Scientific endorsement of information from figures, such as Professor Chris Whitty, is seen as the most important contributor towards trust (70% trust rating). Despite this high rating, in comparison to their reference groups, respondents from BAME backgrounds, lower social groups, low educational attainment groups and those who reside in the Midlands are less likely to trust information that has scientific endorsement. Moreover, the government trust rating was only 40%, with no one demographic either more or less inclined to trust government sourced information in comparison to the reference group. Lastly, those with a high education attainment (213/634) are twice as likely to double check information that they encounter through digital resources than those of a low education attainment (80/535) (Question 14).
(4) Contact tracing:
832/2040 (41%) are unlikely to engage with a digital contact tracing programme, even in the event that compliance was directly linked to easing of quarantine measures. In comparison to their respective reference groups, those above the age of 70, of the lowest social grade and those who live in the Northern regions are significantly less likely to engage in the contact tracing programme (p > 0.01) (Question 15).
With respect to industry led contact tracing apps, respondents are uncomfortable with sharing their NHS number (1524/2040 (75%)), medical history (1538/2040 (75%)) and location (1199/2040 (59%)). Those aged above 60 are significantly more uncomfortable in sharing data related to age, location and medical history when using industry led apps, in comparison to their reference counterparts (p > 0.01) (Question 17).

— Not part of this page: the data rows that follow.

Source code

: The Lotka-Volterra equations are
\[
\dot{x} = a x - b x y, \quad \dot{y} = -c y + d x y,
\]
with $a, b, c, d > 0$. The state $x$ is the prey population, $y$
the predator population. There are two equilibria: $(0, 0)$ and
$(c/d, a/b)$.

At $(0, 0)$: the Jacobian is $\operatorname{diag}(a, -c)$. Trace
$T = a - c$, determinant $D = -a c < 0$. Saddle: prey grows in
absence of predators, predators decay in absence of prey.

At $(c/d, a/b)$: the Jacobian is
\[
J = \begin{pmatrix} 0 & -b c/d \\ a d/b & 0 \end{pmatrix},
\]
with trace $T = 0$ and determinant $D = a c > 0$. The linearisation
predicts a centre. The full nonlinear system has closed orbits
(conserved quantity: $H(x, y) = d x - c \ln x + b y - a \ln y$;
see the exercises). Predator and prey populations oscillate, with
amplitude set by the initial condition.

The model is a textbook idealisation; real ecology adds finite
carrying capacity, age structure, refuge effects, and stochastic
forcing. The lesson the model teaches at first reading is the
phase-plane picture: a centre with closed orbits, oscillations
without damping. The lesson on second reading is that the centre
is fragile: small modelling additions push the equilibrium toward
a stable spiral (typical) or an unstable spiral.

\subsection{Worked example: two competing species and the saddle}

In comparison, with respect to government led contact tracing apps, there is less discomfort at sharing NHS number (795/2040 (39%)), medical history (935/2040 (46%)) and location (772/3040 (38%)) (Question 16). With government led contact tracing apps, those of a BAME background and lower social groups are less comfortable in sharing their location than their reference counterparts (p > 0.05), whereas, those over the 40+ are more likely to share their location (p > 0.01).
Two distinct clusters of responses for this domain of questions (Questions 15, 16 and 17) were identified. Panel D of Figure 2 shows the responses of each cluster to each of the constituent questions on which clustering is performed. Clusters were characterised post-hoc based on their responses as either ‘comfortable with apps’ (59.3%) or ‘uncomfortable with apps’ (40.7%).